Work item: Search the entries for the word "element". Copy every line that holds it.

┌─ Material provided

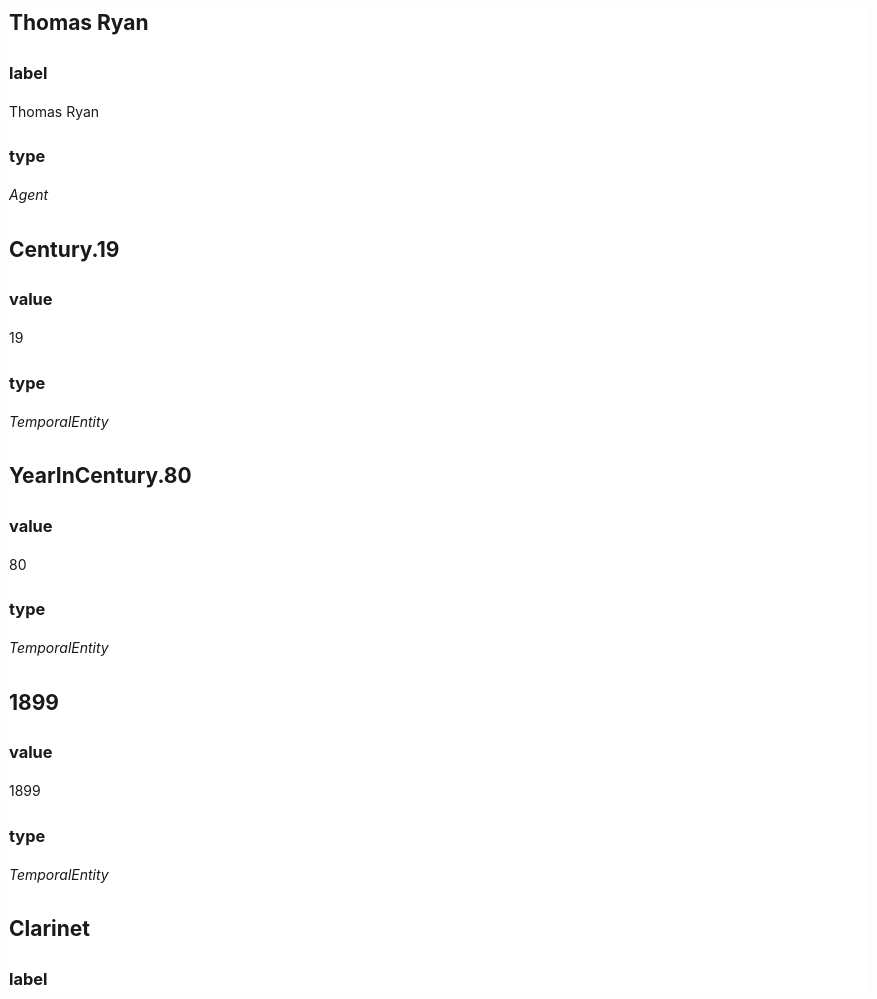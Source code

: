 ## Thomas Ryan

### label


Thomas Ryan

### type


*Agent*

## Century.19

### value


19

### type


*TemporalEntity*

## YearInCentury.80

### value


80

### type


*TemporalEntity*

## 1899

### value


1899

### type


*TemporalEntity*

## Clarinet

### label


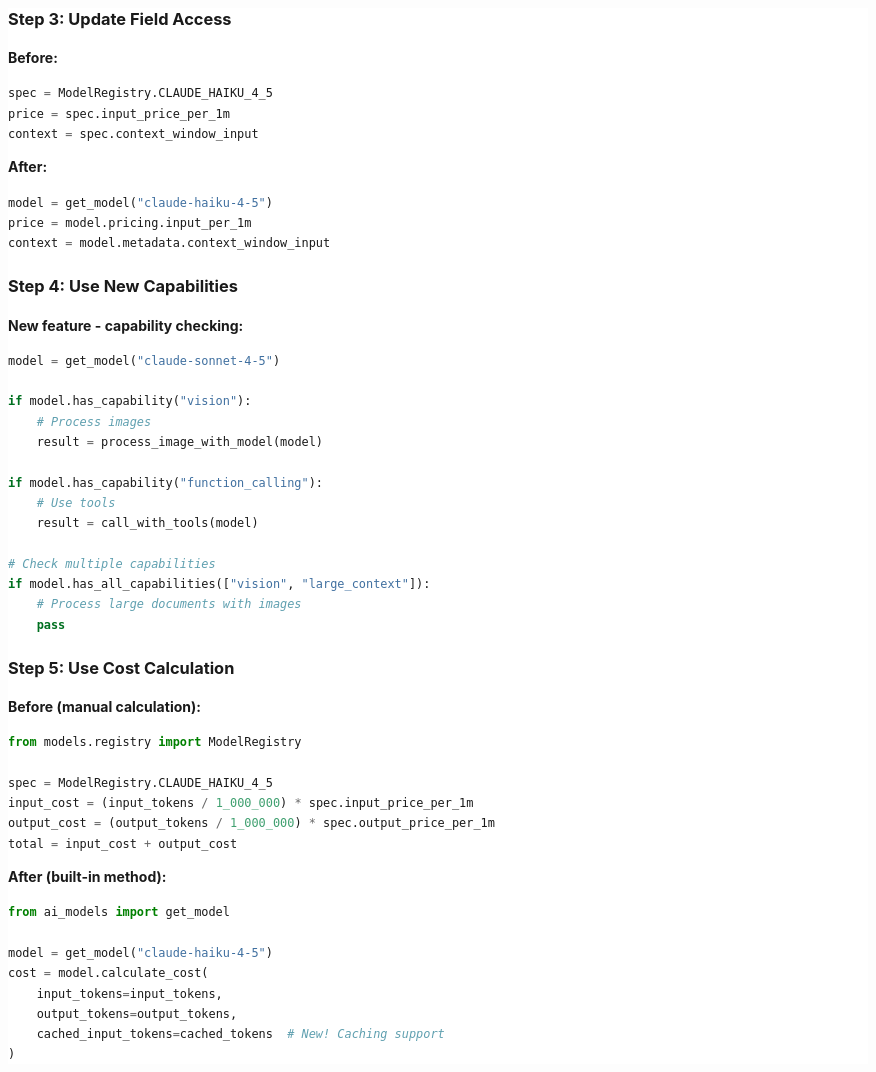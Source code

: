 ### Step 3: Update Field Access

**Before:**
```python
spec = ModelRegistry.CLAUDE_HAIKU_4_5
price = spec.input_price_per_1m
context = spec.context_window_input
```

**After:**
```python
model = get_model("claude-haiku-4-5")
price = model.pricing.input_per_1m
context = model.metadata.context_window_input
```

### Step 4: Use New Capabilities

**New feature - capability checking:**
```python
model = get_model("claude-sonnet-4-5")

if model.has_capability("vision"):
    # Process images
    result = process_image_with_model(model)

if model.has_capability("function_calling"):
    # Use tools
    result = call_with_tools(model)

# Check multiple capabilities
if model.has_all_capabilities(["vision", "large_context"]):
    # Process large documents with images
    pass
```

### Step 5: Use Cost Calculation

**Before (manual calculation):**
```python
from models.registry import ModelRegistry

spec = ModelRegistry.CLAUDE_HAIKU_4_5
input_cost = (input_tokens / 1_000_000) * spec.input_price_per_1m
output_cost = (output_tokens / 1_000_000) * spec.output_price_per_1m
total = input_cost + output_cost
```

**After (built-in method):**
```python
from ai_models import get_model

model = get_model("claude-haiku-4-5")
cost = model.calculate_cost(
    input_tokens=input_tokens,
    output_tokens=output_tokens,
    cached_input_tokens=cached_tokens  # New! Caching support
)
```
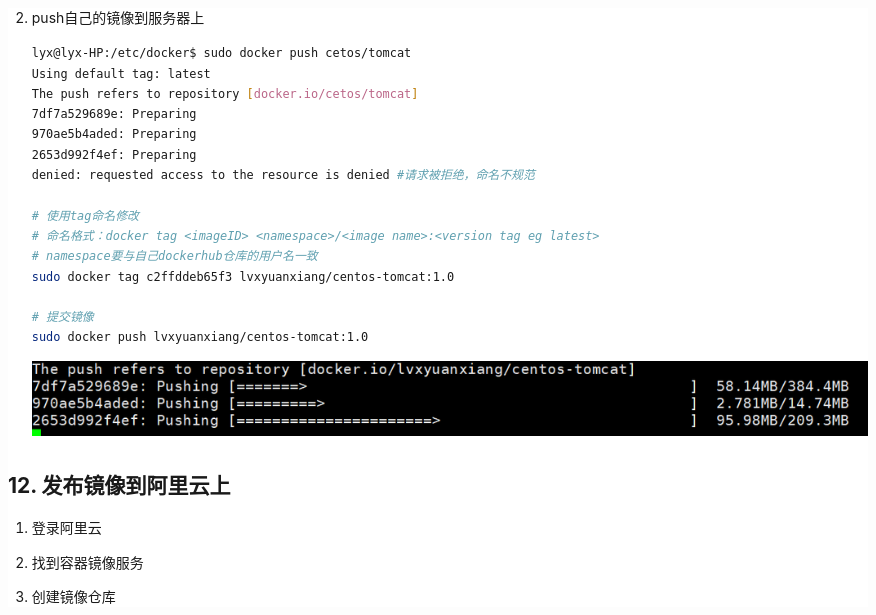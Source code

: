 

2. push自己的镜像到服务器上

   ```bash
   lyx@lyx-HP:/etc/docker$ sudo docker push cetos/tomcat
   Using default tag: latest
   The push refers to repository [docker.io/cetos/tomcat]
   7df7a529689e: Preparing 
   970ae5b4aded: Preparing 
   2653d992f4ef: Preparing 
   denied: requested access to the resource is denied #请求被拒绝，命名不规范
   
   # 使用tag命名修改
   # 命名格式：docker tag <imageID> <namespace>/<image name>:<version tag eg latest>
   # namespace要与自己dockerhub仓库的用户名一致
   sudo docker tag c2ffddeb65f3 lvxyuanxiang/centos-tomcat:1.0
   
   # 提交镜像
   sudo docker push lvxyuanxiang/centos-tomcat:1.0
   ```

   ![image-20210803141742186](Docker.assets/image-20210803141742186.png) 



## 12. 发布镜像到阿里云上

1. 登录阿里云

2. 找到容器镜像服务

3. 创建镜像仓库
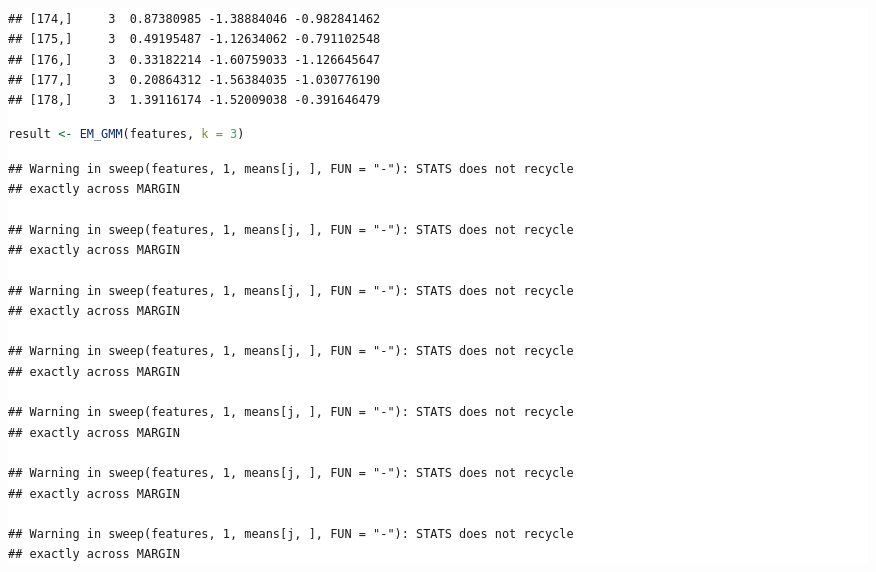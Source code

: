     ## [174,]     3  0.87380985 -1.38884046 -0.982841462
    ## [175,]     3  0.49195487 -1.12634062 -0.791102548
    ## [176,]     3  0.33182214 -1.60759033 -1.126645647
    ## [177,]     3  0.20864312 -1.56384035 -1.030776190
    ## [178,]     3  1.39116174 -1.52009038 -0.391646479

``` r
result <- EM_GMM(features, k = 3)
```

    ## Warning in sweep(features, 1, means[j, ], FUN = "-"): STATS does not recycle
    ## exactly across MARGIN

    ## Warning in sweep(features, 1, means[j, ], FUN = "-"): STATS does not recycle
    ## exactly across MARGIN

    ## Warning in sweep(features, 1, means[j, ], FUN = "-"): STATS does not recycle
    ## exactly across MARGIN

    ## Warning in sweep(features, 1, means[j, ], FUN = "-"): STATS does not recycle
    ## exactly across MARGIN

    ## Warning in sweep(features, 1, means[j, ], FUN = "-"): STATS does not recycle
    ## exactly across MARGIN

    ## Warning in sweep(features, 1, means[j, ], FUN = "-"): STATS does not recycle
    ## exactly across MARGIN

    ## Warning in sweep(features, 1, means[j, ], FUN = "-"): STATS does not recycle
    ## exactly across MARGIN

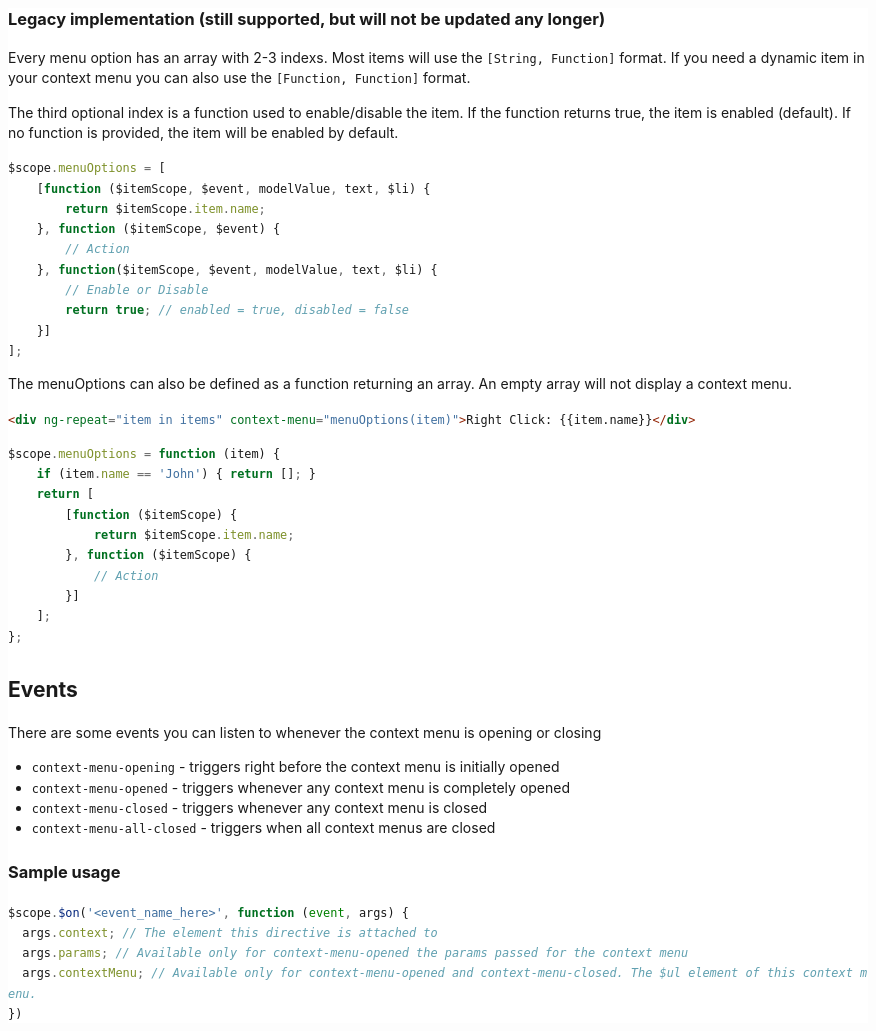 ### Legacy implementation (still supported, but will not be updated any longer)
Every menu option has an array with 2-3 indexs. Most items will use the `[String, Function]` format. If you need a dynamic item in your context menu you can also use the `[Function, Function]` format.

The third optional index is a function used to enable/disable the item. If the function returns true, the item is enabled (default). If no function is provided, the item will be enabled by default.

```js
$scope.menuOptions = [
    [function ($itemScope, $event, modelValue, text, $li) {
        return $itemScope.item.name;
    }, function ($itemScope, $event) {
        // Action
    }, function($itemScope, $event, modelValue, text, $li) {
        // Enable or Disable
        return true; // enabled = true, disabled = false
    }]
];
```

The menuOptions can also be defined as a function returning an array. An empty array will not display a context menu.

```html
<div ng-repeat="item in items" context-menu="menuOptions(item)">Right Click: {{item.name}}</div>
```

```js
$scope.menuOptions = function (item) {
    if (item.name == 'John') { return []; }
    return [
        [function ($itemScope) {
            return $itemScope.item.name;
        }, function ($itemScope) {
            // Action
        }]
    ];
};
```

## Events
There are some events you can listen to whenever the context menu is opening or closing
- `context-menu-opening` - triggers right before the context menu is initially opened
- `context-menu-opened` - triggers whenever any context menu is completely opened
- `context-menu-closed` - triggers whenever any context menu is closed
- `context-menu-all-closed` - triggers when all context menus are closed

### Sample usage
```js
$scope.$on('<event_name_here>', function (event, args) {
  args.context; // The element this directive is attached to
  args.params; // Available only for context-menu-opened the params passed for the context menu
  args.contextMenu; // Available only for context-menu-opened and context-menu-closed. The $ul element of this context menu.
})
```
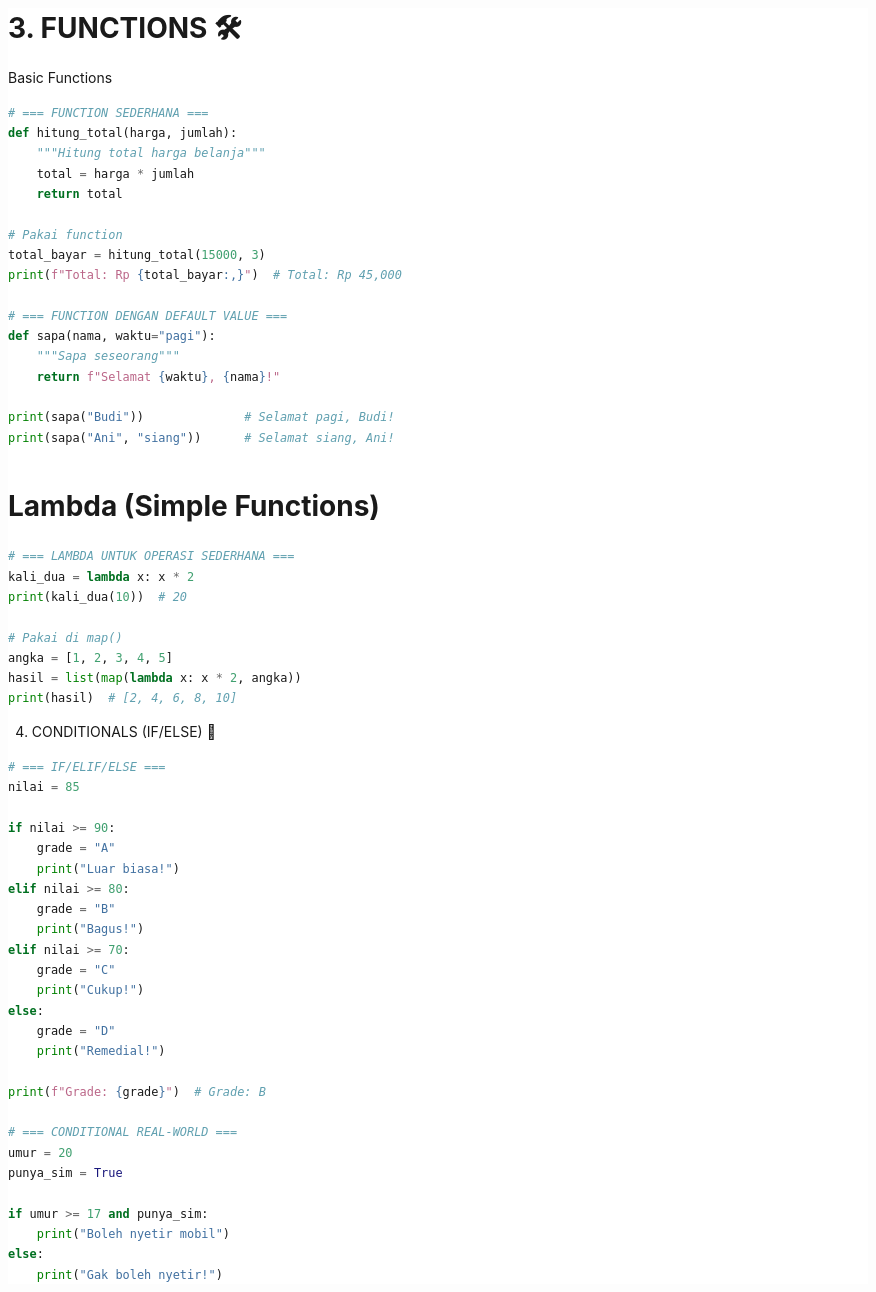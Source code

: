 # 3. FUNCTIONS 🛠️
Basic Functions
```python
# === FUNCTION SEDERHANA ===
def hitung_total(harga, jumlah):
    """Hitung total harga belanja"""
    total = harga * jumlah
    return total

# Pakai function
total_bayar = hitung_total(15000, 3)
print(f"Total: Rp {total_bayar:,}")  # Total: Rp 45,000

# === FUNCTION DENGAN DEFAULT VALUE ===
def sapa(nama, waktu="pagi"):
    """Sapa seseorang"""
    return f"Selamat {waktu}, {nama}!"

print(sapa("Budi"))              # Selamat pagi, Budi!
print(sapa("Ani", "siang"))      # Selamat siang, Ani!
```

# Lambda (Simple Functions)
```python
# === LAMBDA UNTUK OPERASI SEDERHANA ===
kali_dua = lambda x: x * 2
print(kali_dua(10))  # 20

# Pakai di map()
angka = [1, 2, 3, 4, 5]
hasil = list(map(lambda x: x * 2, angka))
print(hasil)  # [2, 4, 6, 8, 10]
```

4. CONDITIONALS (IF/ELSE) 🤔
```python
# === IF/ELIF/ELSE ===
nilai = 85

if nilai >= 90:
    grade = "A"
    print("Luar biasa!")
elif nilai >= 80:
    grade = "B" 
    print("Bagus!")
elif nilai >= 70:
    grade = "C"
    print("Cukup!")
else:
    grade = "D"
    print("Remedial!")

print(f"Grade: {grade}")  # Grade: B

# === CONDITIONAL REAL-WORLD ===
umur = 20
punya_sim = True

if umur >= 17 and punya_sim:
    print("Boleh nyetir mobil")
else:
    print("Gak boleh nyetir!")
```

└─

Exercise output:
  args.context; // The element this directive is attached to
  args.contextMenu; // Available only for context-menu-opened and context-menu-closed. The $ul element of this context menu.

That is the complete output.